El ser humano no escapa a esta regla de selección natural, compite como especie con las otras especies existentes y entre sí, la lucha es por el alimento, territorio y por el derecho a la reproducción; disputa que de manera particular celebran los machos. Esta competencia los demás animales la realizan con las armas que la propia naturaleza les ha dotado como son las garras, colmillos, etc. Sólo hay un ser que dispone de armas que no han crecido con su cuerpo y de las cuales, por tanto, nada saben sus formas innatas de comportamiento; de ahí que no existan las consabidas y eficaces inhibiciones. Este ser es el hombre. Incesantemente aumenta el poder mortífero de sus armas, que se multiplica con el tiempo. Sin embargo, los instintos y las inhibiciones innatas necesitan, para desarrollarse, espacios de tiempo comparables a los que requieren para adquirir nuevos órganos, o sea períodos de una longitud tal que sólo están acostumbrados a ellos los geólogos y los astrónomos, pero de ningún modo los historiadores. Nosotros no hemos recibido las armas de la naturaleza, sino que las hemos producido con nuestra actividad libre. ¿Qué nos será más fácil? ¿Crear un arma o el sentido de responsabilidad que pide su uso, la inhibición sin la cual nuestra propia estirpe sería victima de sus realizaciones? Es necesario que adquiramos esta inhibición con nuestro libre albedrío, puesto que no podemos fiarnos de nuestros instintos. Instintos o impulsos de vida que en el caso del ser humano son canalizados por un cerebro pensante que elabora explicaciones o justificaciones más rápidamente que las propias inhibiciones.
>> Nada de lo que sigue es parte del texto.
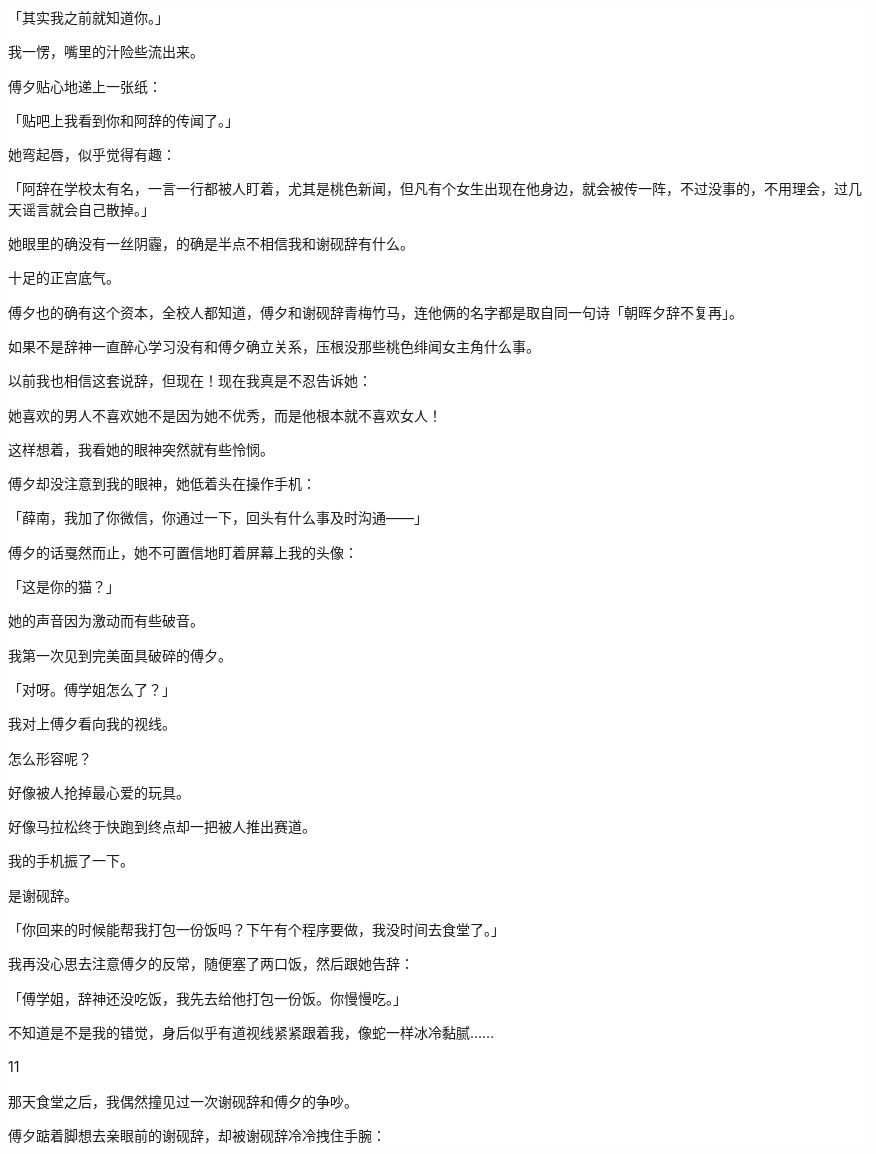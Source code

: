 「其实我之前就知道你。」

我一愣，嘴里的汁险些流出来。

傅夕贴心地递上一张纸：

「贴吧上我看到你和阿辞的传闻了。」

她弯起唇，似乎觉得有趣：

「阿辞在学校太有名，一言一行都被人盯着，尤其是桃色新闻，但凡有个女生出现在他身边，就会被传一阵，不过没事的，不用理会，过几天谣言就会自己散掉。」

她眼里的确没有一丝阴霾，的确是半点不相信我和谢砚辞有什么。

十足的正宫底气。

傅夕也的确有这个资本，全校人都知道，傅夕和谢砚辞青梅竹马，连他俩的名字都是取自同一句诗「朝晖夕辞不复再」。

如果不是辞神一直醉心学习没有和傅夕确立关系，压根没那些桃色绯闻女主角什么事。

以前我也相信这套说辞，但现在！现在我真是不忍告诉她：

她喜欢的男人不喜欢她不是因为她不优秀，而是他根本就不喜欢女人！

这样想着，我看她的眼神突然就有些怜悯。

傅夕却没注意到我的眼神，她低着头在操作手机：

「薛南，我加了你微信，你通过一下，回头有什么事及时沟通——」

傅夕的话戛然而止，她不可置信地盯着屏幕上我的头像：

「这是你的猫？」

她的声音因为激动而有些破音。

我第一次见到完美面具破碎的傅夕。

「对呀。傅学姐怎么了？」

我对上傅夕看向我的视线。

怎么形容呢？

好像被人抢掉最心爱的玩具。

好像马拉松终于快跑到终点却一把被人推出赛道。

我的手机振了一下。

是谢砚辞。

「你回来的时候能帮我打包一份饭吗？下午有个程序要做，我没时间去食堂了。」

我再没心思去注意傅夕的反常，随便塞了两口饭，然后跟她告辞：

「傅学姐，辞神还没吃饭，我先去给他打包一份饭。你慢慢吃。」

不知道是不是我的错觉，身后似乎有道视线紧紧跟着我，像蛇一样冰冷黏腻……

11

那天食堂之后，我偶然撞见过一次谢砚辞和傅夕的争吵。

傅夕踮着脚想去亲眼前的谢砚辞，却被谢砚辞冷冷拽住手腕：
Así tenemos que las diferencias sociales o jerarquías sociales son de acuerdo a Darwin, un asunto  completamente natural como resultado de la lucha y la competencia entre seres humanos dispares en capacidades y actitudes donde se imponen los más fuertes, existencia  que compartimos con los demás animales, particularmente con los primates y que han quedado plenamente demostrados por los estudios de Jane Goodall y Dian Fossey, entre otros.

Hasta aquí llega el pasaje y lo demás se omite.